The money will be used to create an online catalog of more than 28,000 video and audio items in the AIB collection as well as digitize more of the film and tape in the archives. In addition, the money will pay for equipment to monitor the humidity and temperature in the archives storage area, and better containers for preserving the collection’s film.
“The end goal is to provide easier access for people to find and view materials,” Amy Moorman, the college’s archivist, said. “That’s why we keep materials, so people can use them,” she said.
Besides the recordings, the collection also contains old broadcasting equipment, scripts, letters, memos and photographs from various broadcasters and stations around Iowa.
Grant Price, a longtime Iowa broadcast journalist and Wartburg College professor, began collecting material in the 1990s and storing them in his office and other places. When Wartburg’s renovated library opened in the late 90’s it included a space for the broadcasting archives, and the college’s archives.
It’s important to preserve the materials because they are more than broadcasting history, says another long time broadcast journalist Dean Borg, who is co-chair of the archives advisory board. They are the history of Iowa’s issues and events, he said, and the audio and video add an important element.
“Here you’re seeing what radio and television does for you. It brings you the sights and sounds of the news at that time, the facial expressions of the people who were making the news,” he said.
AIB advisory board co-chair David McCartney of the University of Iowa agrees. He foresees researchers using the archives to study issues such as Iowa’s politics and economy.

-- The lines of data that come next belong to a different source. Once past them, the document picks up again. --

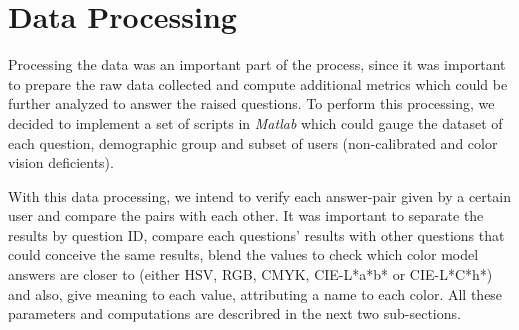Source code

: \section{Data Processing}
\label{sec:results_digest}
%
Processing the data was an important part of the process, since it was important to prepare the raw data collected and compute additional metrics which could be further
analyzed to answer the raised questions. To perform this processing, we decided to implement a set of scripts in \emph{Matlab} which could gauge the dataset of each question,
demographic group and subset of users (non-calibrated and color vision deficients). \par
%
With this data processing, we intend to verify each answer-pair given by a certain user and compare the pairs with each other. It was important to separate the results by question
ID, compare each questions' results with other questions that could conceive the same results, blend the values to check which color model answers are closer to (either \gls{HSV}, \gls{RGB},
\gls{CMYK}, CIE-L*a*b* or CIE-L*C*h*) and also, give meaning to each value, attributing a name to each color. All these parameters and computations are describred in the next two
sub-sections. \par
%
%
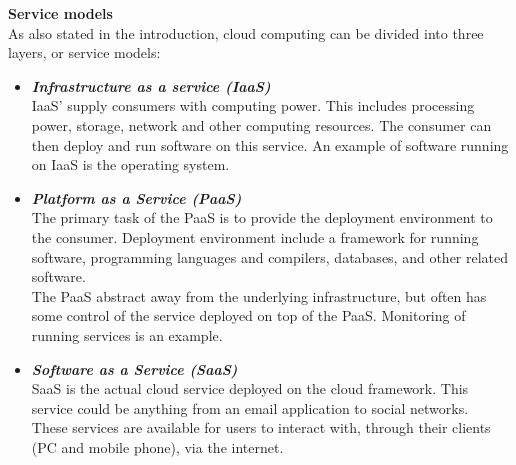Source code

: \documentclass[12pt,a4paper]{article}
\begin{document}
\textbf{Service models}\\
As also stated in the introduction, cloud computing can be divided into three layers, or service models:
\begin{itemize}
\item \textbf{\emph{Infrastructure as a service (IaaS)}} \\
IaaS' supply consumers with computing power. This includes processing power, storage, network and other computing resources. The consumer can then deploy and run software on this service. An example of software running on IaaS is the operating system.

\item \textbf{\emph{Platform as a Service (PaaS)}} \\
The primary task of the PaaS is to provide the deployment environment to the consumer. Deployment environment include a framework for running software, programming languages and compilers, databases, and other related software.\\
The PaaS abstract away from the underlying infrastructure, but often has some control of the service deployed on top of the PaaS. Monitoring of running services is an example.

\item \textbf{\emph{Software as a Service (SaaS)}} \\
SaaS is the actual cloud service deployed on the cloud framework. This service could be anything from an email application to social networks.\\
These services are available for users to interact with, through their clients (PC and mobile phone), via the internet.
\end{itemize}
\end{document}
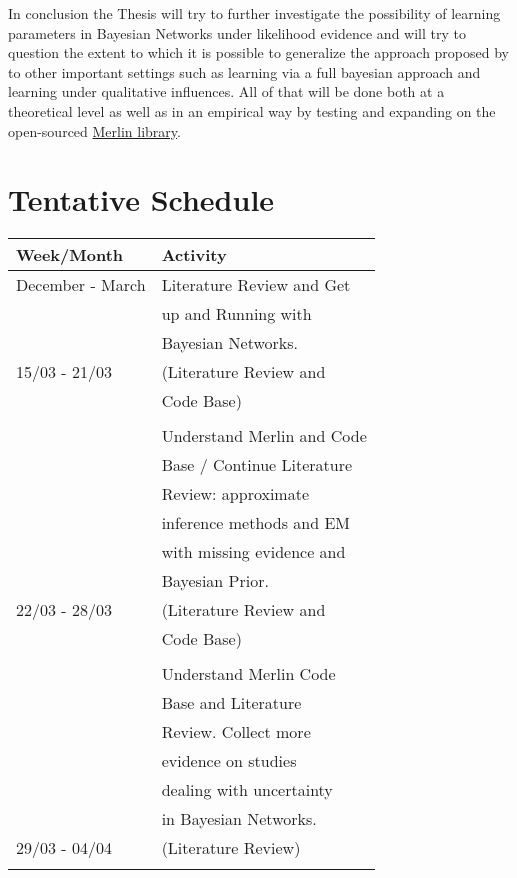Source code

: \documentclass[a4paper]{article}
\begin{document}
In conclusion the Thesis will try to further investigate the
possibility of learning parameters in Bayesian Networks under
likelihood evidence and will try to question the extent to which it
is possible to generalize the approach proposed by
\cite{Wasserkrug_all} to other important settings such as learning via
a full bayesian approach and learning under qualitative
influences. All of that will be done both at a theoretical level as
well as in an empirical way by testing and expanding on the
open-sourced \href{https://github.com/radum2275/merlin}{Merlin library}.

\section{Tentative Schedule}
\label{sec:org63f1b0f}

\begin{center}
\begin{tabular}{|l|l|}
\hline
Week/Month & Activity \\
\hline
December - March & Literature Review and Get \\
 & up and Running with \\
 & Bayesian Networks. \\
\hline
15/03 - 21/03 & (Literature Review and \\
 & Code Base) \\
 & \\
 & Understand Merlin and Code \\
 & Base / Continue Literature \\
 & Review: approximate \\
 & inference methods and EM \\
 & with missing evidence and \\
 & Bayesian Prior. \\
\hline
22/03 - 28/03 & (Literature Review and \\
 & Code Base) \\
 & \\
 & Understand Merlin Code \\
 & Base and Literature \\
 & Review. Collect more \\
 & evidence on studies \\
 & dealing with uncertainty \\
 & in Bayesian Networks. \\
\hline
29/03 - 04/04 & (Literature Review) \\
 & \\

\end{tabular}
\end{center}
\end{document}
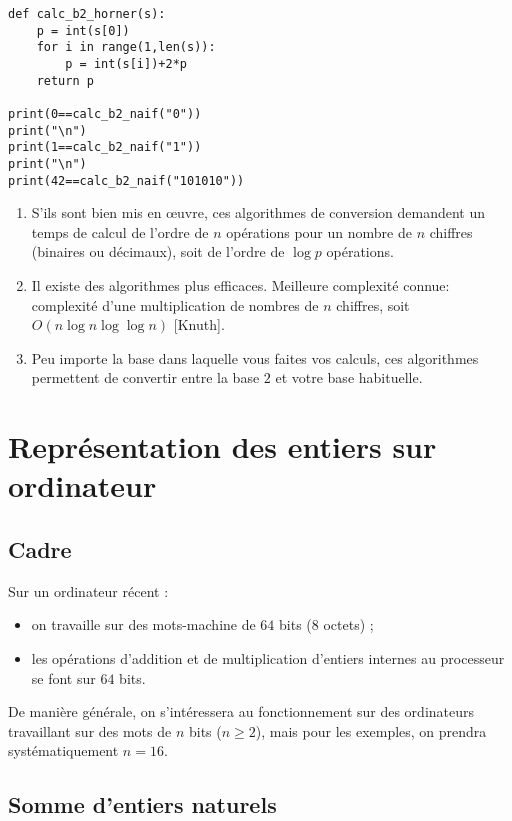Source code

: \begin{lstlisting}
def calc_b2_horner(s):
    p = int(s[0])
    for i in range(1,len(s)):
        p = int(s[i])+2*p
    return p
    
print(0==calc_b2_naif("0"))
print("\n")
print(1==calc_b2_naif("1"))
print("\n")
print(42==calc_b2_naif("101010"))
\end{lstlisting}


\begin{rem}
\begin{enumerate}
\item S'ils sont bien mis en œuvre, ces algorithmes de conversion demandent
un temps de calcul de l'ordre de $n$ opérations pour un nombre de $n$ chiffres
(binaires ou décimaux), soit de l'ordre de $\log p$ opérations.
\item Il existe des algorithmes plus efficaces. Meilleure complexité
  connue: complexité d'une multiplication de nombres de $n$ chiffres,
  soit $O(n\log n \log \log n)$ [Knuth].
\item Peu importe la base dans laquelle vous faites vos calculs, ces
  algorithmes permettent de convertir entre la base $2$ et votre base
  habituelle. 
\end{enumerate}
\end{rem}

\section{Représentation des entiers sur ordinateur}
\subsection{Cadre}
Sur un ordinateur récent :
\begin{itemize}
\item[\textbullet] on travaille sur des mots-machine de $64$ bits ($8$ octets) ;
\item[\textbullet] les opérations d'addition et de multiplication d'entiers internes au
  processeur se font sur $64$ bits.
\end{itemize}

De manière générale, on s'intéressera au fonctionnement sur des
ordinateurs travaillant sur des mots de $n$ bits ($n\geq 2$), mais pour les
exemples, on prendra systématiquement $n=16$.

\subsection{Somme d'entiers naturels}
\sloppy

“There are all kinds of strands of disciplines that are interwoven throughout these magnetic and film media collections,” he said.
Eventually, researchers won’t necessarily have to come to the archives to see the material. Efforts to put materials online are progressing.
Currently about 200 video and audio items are online. But in early November an additional 2,200 video stories and newscasts from KWWL-TV in Waterloo were sent to an outside company for digitization. A number of 16-inch radio transcription discs from WHO radio are also being digitized. It will be many months though before the materials are online, Moorman said.
As for the future, McCartney hopes the researchers will be able to view traditional content, such as paper records from broadcasters and radio and TV stations, online as well as the audio and video recordings.
“I think more and more, we hope that the Archives of Iowa Broadcasting will be recognized as a potential historical research resource to tap into,” McCartney said.